Monday, September 28, 2009

Vale Urban Mountain Loafers

It was bound to happen - just days after reading the Doc's obituary for his orange sun goggles, my much loved Urban Mountain Loafers carked it.

The poor buggers have been my clod-hoppers for about 8 years, through thick and thin and in addition to being the shoe of choice for around town, have also been fine travelling companions. They've survived countless music festivals, including being honourable replacements for more appropriate gum boots at the legendary Mudford Folk Festival.
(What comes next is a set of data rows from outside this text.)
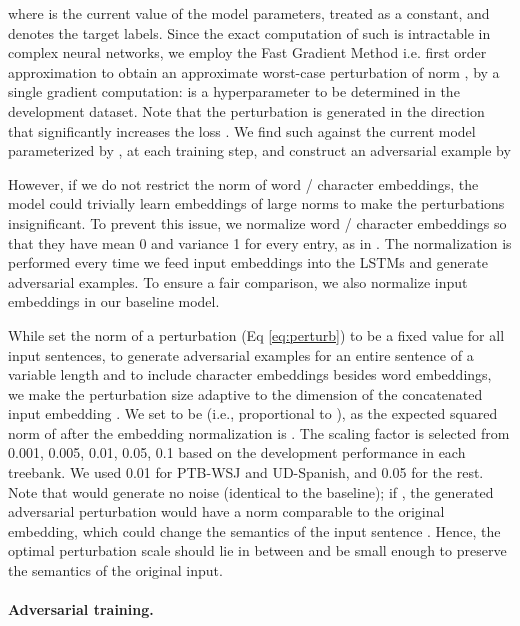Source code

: \documentclass[11pt,a4paper]{article}
\begin{document}
where  is the current value of the model parameters, treated as a constant, and  denotes the target labels.
Since the exact computation of such  is intractable in complex neural networks, we employ the Fast Gradient Method \cite{liu2017delving,miyato2017adv} i.e. first order approximation to obtain an approximate worst-case perturbation of norm , by a single gradient computation:
 is a hyperparameter to be determined in the development dataset.
Note that the perturbation  is generated in the direction that significantly increases the loss .
We find such  against the current model parameterized by , at each training step, and construct an adversarial example by\vspace{-1mm}


However,
if we do not restrict the norm of word \!/\! character embeddings,
the model could trivially learn embeddings of large norms to make the perturbations insignificant.
To prevent this issue, we normalize word \!/\! character embeddings so that they have mean 0 and variance 1 for every entry, as in .
The normalization is performed  every time we feed input embeddings into the LSTMs and generate adversarial examples.
To ensure a fair comparison, we also normalize input embeddings in our baseline model.



While  set the norm of a perturbation  (Eq \ref{eq:perturb}) to be a fixed value for all input sentences,
to generate adversarial examples for an entire sentence of a variable length and to include character embeddings besides word embeddings, we make the perturbation size  adaptive to the dimension of the concatenated input embedding . 
We set  to be  (i.e., proportional to ), as the expected squared norm of  after the embedding normalization is .
The scaling factor  is selected from 0.001, 0.005, 0.01, 0.05, 0.1 
based on the development performance in each treebank. 
We used 0.01 for PTB-WSJ and UD-Spanish, and 0.05 for the rest.
Note that  
would generate no noise (identical to the baseline);
if , the generated adversarial perturbation would have a norm comparable to the original embedding, which could change the semantics of the input sentence \cite{Wu2017adv}.
Hence, the optimal perturbation scale  should lie in between and be small enough to preserve the semantics of the original input.


\paragraph{Adversarial training.}
\end{document}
They have shod me through thick and thin, across 2 countries (well, parts thereof) and despite many efforts at destroying them through inappropriate use (although this did not, curiously extend to actually climbing any mountains with them, as the Tiger strictly forbid me from taking them on our hike up 3000 metre Tateyama recently. I shall never forgive her for not allowing the Mountain Loafers to realise their true calling in life before they died). Nothing could stop them, it seemed, until their final moments trudging through the sleepy streets of Takoaka (transporting a very hungover body from a mate's tiny apartment, after a very drunken evening where I lost my karaoke virginity). A faint clip-clop sound was drilling into my head-holes with every step, annoying the absolute bejesus out of me. A couple of miffed glances behind me to find the source of this irritating sound were unsuccessful...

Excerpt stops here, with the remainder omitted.